## WHAT YOU NEED TO DO
Pull every line with "changes" from the data below and copy it.

MATERIAL TO PROCESS section start

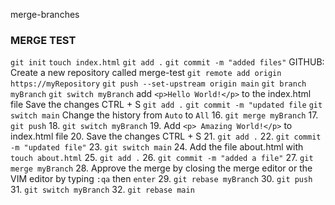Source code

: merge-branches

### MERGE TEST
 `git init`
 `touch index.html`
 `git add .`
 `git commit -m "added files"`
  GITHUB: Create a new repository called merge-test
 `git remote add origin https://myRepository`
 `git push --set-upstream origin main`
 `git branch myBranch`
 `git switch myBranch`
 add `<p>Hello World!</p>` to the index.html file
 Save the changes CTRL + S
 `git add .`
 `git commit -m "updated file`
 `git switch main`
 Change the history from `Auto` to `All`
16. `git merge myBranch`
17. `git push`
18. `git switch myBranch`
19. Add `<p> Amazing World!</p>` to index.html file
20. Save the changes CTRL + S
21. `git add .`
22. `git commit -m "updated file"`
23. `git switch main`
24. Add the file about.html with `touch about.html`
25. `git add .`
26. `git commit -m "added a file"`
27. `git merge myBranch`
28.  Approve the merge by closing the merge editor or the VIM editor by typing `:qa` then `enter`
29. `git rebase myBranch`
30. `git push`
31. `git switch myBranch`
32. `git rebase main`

MATERIAL TO PROCESS section end

## TASK RESPONSE
 Save the changes CTRL + S
20. Save the changes CTRL + S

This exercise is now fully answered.